#### Directions
Starting with the line that contains "shield arm to" and stopping after the line that contains "hand for anything else.", copy the entries below exactly. Include nothing else.

[[ Dataset extract, beginning ]]

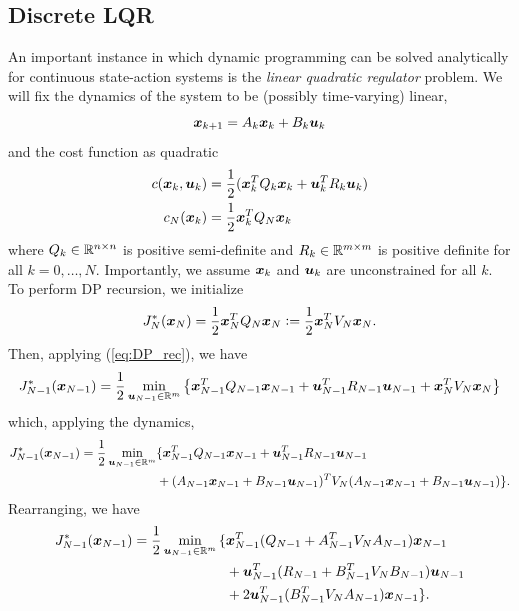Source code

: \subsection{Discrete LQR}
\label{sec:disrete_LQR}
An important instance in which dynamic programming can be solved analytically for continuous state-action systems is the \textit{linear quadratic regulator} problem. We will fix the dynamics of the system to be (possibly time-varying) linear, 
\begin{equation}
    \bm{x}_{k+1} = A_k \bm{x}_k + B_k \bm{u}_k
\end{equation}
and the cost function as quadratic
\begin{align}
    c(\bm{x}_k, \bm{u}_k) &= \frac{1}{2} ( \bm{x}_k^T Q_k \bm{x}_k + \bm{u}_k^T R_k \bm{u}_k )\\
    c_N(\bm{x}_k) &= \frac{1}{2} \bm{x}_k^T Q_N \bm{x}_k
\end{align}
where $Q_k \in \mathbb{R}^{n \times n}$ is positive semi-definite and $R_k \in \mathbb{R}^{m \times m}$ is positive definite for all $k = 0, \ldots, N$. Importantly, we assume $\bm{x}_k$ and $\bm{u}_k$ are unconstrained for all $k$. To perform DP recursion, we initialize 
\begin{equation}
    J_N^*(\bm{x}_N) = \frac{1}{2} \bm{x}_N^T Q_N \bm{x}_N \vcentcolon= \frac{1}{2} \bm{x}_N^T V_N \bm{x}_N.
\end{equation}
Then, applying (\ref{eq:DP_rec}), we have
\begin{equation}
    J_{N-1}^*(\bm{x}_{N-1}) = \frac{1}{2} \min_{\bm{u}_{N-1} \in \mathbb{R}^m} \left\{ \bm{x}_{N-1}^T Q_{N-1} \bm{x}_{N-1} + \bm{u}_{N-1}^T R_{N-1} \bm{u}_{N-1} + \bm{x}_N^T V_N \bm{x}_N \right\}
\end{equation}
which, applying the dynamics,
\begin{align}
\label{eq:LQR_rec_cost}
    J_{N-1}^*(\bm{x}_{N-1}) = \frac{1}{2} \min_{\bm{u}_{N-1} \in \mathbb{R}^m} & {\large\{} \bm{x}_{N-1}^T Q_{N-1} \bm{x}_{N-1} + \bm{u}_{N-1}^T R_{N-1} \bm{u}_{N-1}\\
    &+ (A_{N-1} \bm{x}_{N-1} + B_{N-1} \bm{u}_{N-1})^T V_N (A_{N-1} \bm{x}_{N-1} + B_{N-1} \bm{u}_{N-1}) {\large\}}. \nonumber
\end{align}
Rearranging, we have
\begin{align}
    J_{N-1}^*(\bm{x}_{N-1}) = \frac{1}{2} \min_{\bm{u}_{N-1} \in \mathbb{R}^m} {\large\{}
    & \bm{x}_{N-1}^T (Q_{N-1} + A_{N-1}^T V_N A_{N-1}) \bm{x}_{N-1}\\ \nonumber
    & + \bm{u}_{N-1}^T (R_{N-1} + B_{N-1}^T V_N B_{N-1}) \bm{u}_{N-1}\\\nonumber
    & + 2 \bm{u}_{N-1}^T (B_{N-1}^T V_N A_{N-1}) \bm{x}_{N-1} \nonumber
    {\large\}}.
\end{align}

[[ Dataset extract, end ]]
[[ Dataset extract, beginning ]]

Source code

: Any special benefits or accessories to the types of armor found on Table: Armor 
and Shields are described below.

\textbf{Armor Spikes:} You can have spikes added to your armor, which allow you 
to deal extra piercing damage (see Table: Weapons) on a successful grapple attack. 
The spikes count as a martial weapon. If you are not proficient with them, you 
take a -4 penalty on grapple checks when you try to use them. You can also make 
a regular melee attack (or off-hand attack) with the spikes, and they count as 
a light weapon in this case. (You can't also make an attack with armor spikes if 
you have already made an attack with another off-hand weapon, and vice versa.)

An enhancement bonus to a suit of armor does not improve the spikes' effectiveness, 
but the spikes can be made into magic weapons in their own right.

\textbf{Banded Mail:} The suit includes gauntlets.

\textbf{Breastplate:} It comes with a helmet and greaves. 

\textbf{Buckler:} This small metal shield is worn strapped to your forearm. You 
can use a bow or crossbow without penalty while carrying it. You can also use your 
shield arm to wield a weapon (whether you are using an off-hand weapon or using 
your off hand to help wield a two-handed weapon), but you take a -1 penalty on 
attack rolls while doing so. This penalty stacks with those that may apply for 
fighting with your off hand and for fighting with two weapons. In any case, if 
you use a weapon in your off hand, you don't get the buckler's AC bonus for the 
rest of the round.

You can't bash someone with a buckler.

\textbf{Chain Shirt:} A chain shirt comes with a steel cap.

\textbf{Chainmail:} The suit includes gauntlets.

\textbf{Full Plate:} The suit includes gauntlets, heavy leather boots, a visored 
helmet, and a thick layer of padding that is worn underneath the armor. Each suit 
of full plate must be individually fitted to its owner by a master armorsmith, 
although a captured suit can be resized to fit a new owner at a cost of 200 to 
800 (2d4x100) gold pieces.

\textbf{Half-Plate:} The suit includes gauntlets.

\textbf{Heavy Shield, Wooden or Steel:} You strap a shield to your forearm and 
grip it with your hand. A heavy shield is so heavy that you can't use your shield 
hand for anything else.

[[ Dataset extract, end ]]

#### The answer
shield arm to wield a weapon (whether you are using an off-hand weapon or using 
your off hand to help wield a two-handed weapon), but you take a -1 penalty on 
attack rolls while doing so. This penalty stacks with those that may apply for 
fighting with your off hand and for fighting with two weapons. In any case, if 
you use a weapon in your off hand, you don't get the buckler's AC bonus for the 
rest of the round.

You can't bash someone with a buckler.

\textbf{Chain Shirt:} A chain shirt comes with a steel cap.

\textbf{Chainmail:} The suit includes gauntlets.

\textbf{Full Plate:} The suit includes gauntlets, heavy leather boots, a visored 
helmet, and a thick layer of padding that is worn underneath the armor. Each suit 
of full plate must be individually fitted to its owner by a master armorsmith, 
although a captured suit can be resized to fit a new owner at a cost of 200 to 
800 (2d4x100) gold pieces.

\textbf{Half-Plate:} The suit includes gauntlets.

\textbf{Heavy Shield, Wooden or Steel:} You strap a shield to your forearm and 
grip it with your hand. A heavy shield is so heavy that you can't use your shield 
hand for anything else.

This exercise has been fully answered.